**INSTRUCTIONS TO FOLLOW:** The word "Este" marks the lines to copy; find all of them in the entries below.

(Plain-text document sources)
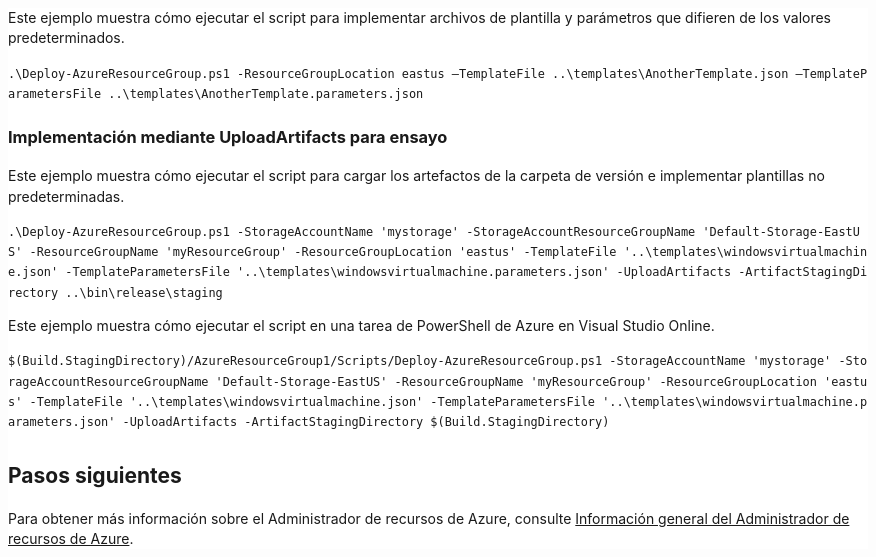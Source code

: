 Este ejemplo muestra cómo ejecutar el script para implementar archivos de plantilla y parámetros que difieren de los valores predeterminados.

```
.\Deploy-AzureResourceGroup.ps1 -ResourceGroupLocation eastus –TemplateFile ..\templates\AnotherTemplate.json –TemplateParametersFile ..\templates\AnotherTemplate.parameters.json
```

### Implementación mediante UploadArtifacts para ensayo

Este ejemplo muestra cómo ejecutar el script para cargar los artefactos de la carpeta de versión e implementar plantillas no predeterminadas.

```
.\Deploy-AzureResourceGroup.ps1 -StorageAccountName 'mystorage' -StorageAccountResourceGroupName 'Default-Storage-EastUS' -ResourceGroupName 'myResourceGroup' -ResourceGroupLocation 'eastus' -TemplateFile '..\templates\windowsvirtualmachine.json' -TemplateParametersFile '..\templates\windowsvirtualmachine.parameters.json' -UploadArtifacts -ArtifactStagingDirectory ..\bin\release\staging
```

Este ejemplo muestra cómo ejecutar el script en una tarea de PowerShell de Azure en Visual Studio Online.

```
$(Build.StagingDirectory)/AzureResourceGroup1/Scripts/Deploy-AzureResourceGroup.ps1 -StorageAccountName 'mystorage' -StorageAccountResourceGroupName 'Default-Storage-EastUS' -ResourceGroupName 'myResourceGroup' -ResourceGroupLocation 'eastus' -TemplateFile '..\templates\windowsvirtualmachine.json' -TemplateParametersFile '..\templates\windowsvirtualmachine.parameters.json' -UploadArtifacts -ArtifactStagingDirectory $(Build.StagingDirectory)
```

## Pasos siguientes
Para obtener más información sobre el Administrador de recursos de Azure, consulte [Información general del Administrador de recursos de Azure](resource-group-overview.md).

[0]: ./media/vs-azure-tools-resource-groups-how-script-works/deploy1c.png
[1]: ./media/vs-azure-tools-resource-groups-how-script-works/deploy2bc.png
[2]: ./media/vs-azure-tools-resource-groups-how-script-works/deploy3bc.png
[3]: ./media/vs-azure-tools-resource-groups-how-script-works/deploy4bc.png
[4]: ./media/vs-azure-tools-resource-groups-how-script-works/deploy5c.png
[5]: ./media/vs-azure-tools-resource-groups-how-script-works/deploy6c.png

---

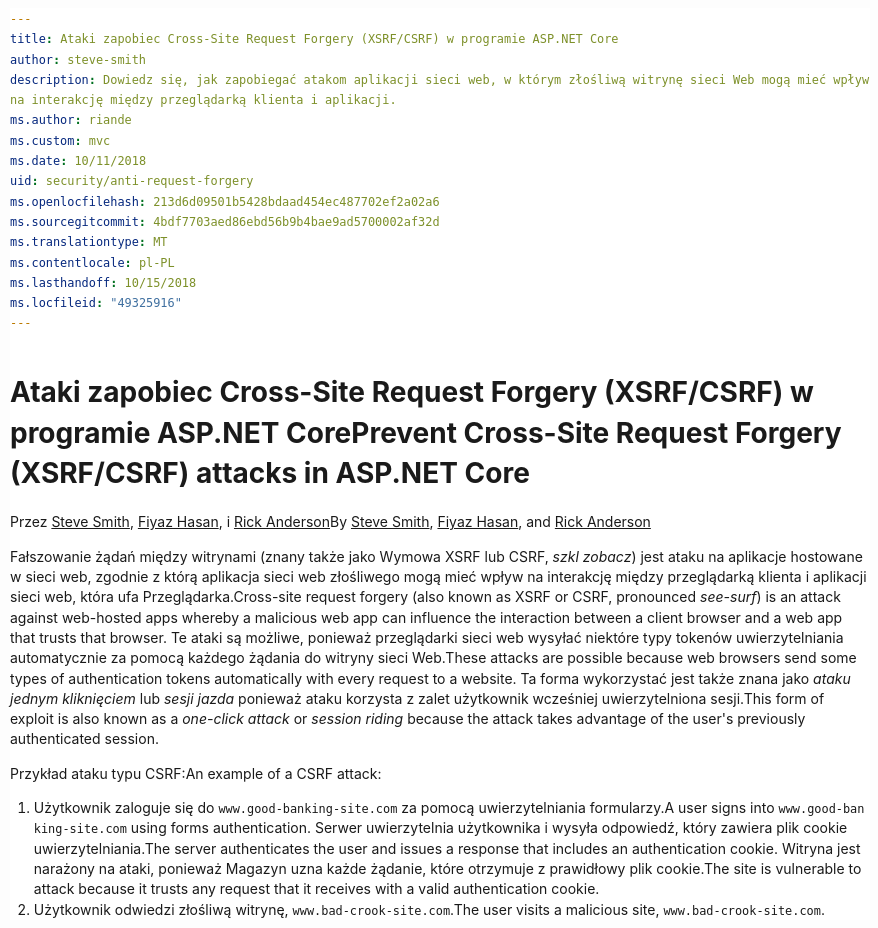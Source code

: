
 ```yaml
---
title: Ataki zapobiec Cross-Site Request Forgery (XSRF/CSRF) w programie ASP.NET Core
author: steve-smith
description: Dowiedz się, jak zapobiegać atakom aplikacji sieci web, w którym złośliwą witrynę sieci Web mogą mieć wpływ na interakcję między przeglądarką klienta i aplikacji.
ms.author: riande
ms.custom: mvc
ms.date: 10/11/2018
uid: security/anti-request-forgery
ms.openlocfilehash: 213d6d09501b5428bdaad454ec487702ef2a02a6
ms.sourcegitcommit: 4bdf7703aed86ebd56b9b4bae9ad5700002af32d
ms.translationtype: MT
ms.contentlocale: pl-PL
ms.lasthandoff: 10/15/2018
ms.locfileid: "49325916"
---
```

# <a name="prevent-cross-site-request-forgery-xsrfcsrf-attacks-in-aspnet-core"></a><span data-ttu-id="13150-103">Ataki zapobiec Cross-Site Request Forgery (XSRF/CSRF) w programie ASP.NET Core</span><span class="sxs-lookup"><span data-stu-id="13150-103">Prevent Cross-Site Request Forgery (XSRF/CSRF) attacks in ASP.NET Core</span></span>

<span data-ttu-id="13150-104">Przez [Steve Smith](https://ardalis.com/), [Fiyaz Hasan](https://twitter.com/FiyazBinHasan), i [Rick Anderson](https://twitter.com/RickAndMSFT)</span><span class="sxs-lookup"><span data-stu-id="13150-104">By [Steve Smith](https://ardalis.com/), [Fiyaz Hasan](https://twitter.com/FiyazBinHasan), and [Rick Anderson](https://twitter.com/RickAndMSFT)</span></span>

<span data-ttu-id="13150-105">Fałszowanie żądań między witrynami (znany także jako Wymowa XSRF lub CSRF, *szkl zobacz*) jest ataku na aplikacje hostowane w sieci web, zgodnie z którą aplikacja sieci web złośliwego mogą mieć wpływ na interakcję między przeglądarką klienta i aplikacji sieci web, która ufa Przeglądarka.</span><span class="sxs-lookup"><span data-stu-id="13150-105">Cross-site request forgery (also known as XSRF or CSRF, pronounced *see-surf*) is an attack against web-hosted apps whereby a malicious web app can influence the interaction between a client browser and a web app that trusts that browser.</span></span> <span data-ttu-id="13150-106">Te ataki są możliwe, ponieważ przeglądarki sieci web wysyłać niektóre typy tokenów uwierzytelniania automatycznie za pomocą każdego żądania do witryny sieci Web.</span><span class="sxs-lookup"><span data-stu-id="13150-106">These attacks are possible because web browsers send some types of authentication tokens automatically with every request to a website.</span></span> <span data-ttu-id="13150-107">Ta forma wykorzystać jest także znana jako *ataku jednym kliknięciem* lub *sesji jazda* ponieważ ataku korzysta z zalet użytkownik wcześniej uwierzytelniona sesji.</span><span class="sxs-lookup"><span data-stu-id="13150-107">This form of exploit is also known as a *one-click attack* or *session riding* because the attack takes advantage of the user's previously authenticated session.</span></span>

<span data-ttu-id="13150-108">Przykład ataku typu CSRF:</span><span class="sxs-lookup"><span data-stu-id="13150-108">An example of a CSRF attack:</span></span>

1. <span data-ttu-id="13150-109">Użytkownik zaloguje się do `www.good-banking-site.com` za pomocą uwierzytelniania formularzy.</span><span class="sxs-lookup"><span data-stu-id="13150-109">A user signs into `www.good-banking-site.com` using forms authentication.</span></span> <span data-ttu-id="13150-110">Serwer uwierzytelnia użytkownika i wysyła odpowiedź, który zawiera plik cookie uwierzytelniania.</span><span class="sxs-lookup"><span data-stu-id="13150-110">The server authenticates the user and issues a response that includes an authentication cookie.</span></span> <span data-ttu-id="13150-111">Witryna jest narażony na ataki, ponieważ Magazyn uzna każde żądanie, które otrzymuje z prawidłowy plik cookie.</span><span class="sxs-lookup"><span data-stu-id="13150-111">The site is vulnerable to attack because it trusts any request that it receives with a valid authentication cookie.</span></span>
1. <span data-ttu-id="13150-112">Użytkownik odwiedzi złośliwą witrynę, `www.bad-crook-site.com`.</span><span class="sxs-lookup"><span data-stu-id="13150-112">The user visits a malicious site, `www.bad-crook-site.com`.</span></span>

==

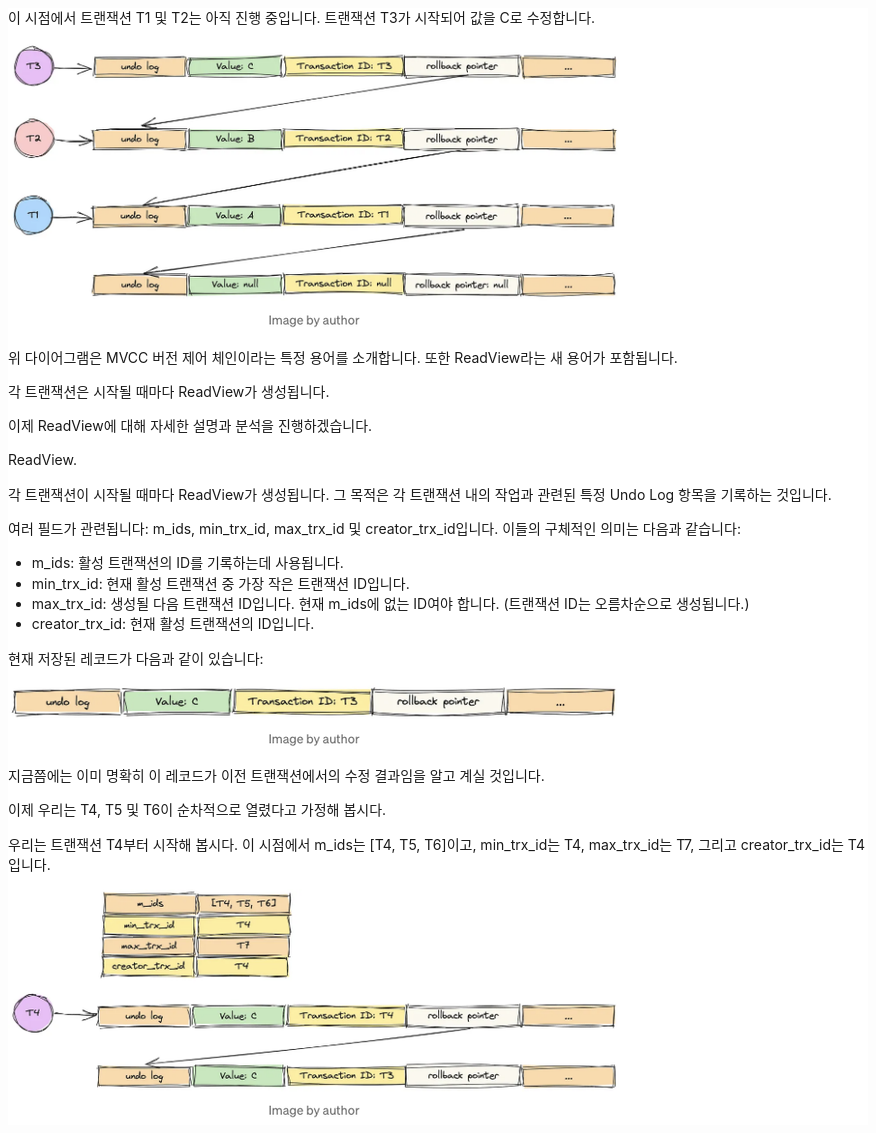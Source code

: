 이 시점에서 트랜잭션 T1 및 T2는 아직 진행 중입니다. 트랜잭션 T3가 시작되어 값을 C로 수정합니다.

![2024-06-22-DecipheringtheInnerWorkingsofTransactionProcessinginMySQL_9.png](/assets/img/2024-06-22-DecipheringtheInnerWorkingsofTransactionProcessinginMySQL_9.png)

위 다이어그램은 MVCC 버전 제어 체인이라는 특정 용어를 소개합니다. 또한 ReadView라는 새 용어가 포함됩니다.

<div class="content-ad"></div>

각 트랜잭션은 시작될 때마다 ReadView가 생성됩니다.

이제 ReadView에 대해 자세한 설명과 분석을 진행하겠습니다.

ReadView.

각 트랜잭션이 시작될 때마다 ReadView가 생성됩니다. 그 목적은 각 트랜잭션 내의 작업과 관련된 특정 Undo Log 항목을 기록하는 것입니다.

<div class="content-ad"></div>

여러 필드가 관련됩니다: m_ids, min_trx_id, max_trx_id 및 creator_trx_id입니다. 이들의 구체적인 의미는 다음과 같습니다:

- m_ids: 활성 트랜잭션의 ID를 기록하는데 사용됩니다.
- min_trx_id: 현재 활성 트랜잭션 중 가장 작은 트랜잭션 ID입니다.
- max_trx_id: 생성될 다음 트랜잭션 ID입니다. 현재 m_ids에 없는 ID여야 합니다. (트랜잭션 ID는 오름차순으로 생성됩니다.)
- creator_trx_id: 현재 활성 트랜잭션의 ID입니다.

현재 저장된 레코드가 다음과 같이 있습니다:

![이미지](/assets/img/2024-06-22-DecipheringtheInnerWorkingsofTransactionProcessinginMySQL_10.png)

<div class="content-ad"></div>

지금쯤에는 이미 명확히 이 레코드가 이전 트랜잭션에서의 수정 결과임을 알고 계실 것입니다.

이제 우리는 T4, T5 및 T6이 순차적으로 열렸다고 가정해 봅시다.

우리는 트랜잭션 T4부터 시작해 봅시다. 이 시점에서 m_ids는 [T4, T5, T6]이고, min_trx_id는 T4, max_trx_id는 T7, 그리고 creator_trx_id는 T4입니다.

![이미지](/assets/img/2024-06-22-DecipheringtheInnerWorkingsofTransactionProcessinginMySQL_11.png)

**TASK OUTPUT:**
: Este ejemplo muestra cómo ejecutar el script para implementar archivos de plantilla y parámetros que difieren de los valores predeterminados.
Este ejemplo muestra cómo ejecutar el script para cargar los artefactos de la carpeta de versión e implementar plantillas no predeterminadas.
Este ejemplo muestra cómo ejecutar el script en una tarea de PowerShell de Azure en Visual Studio Online.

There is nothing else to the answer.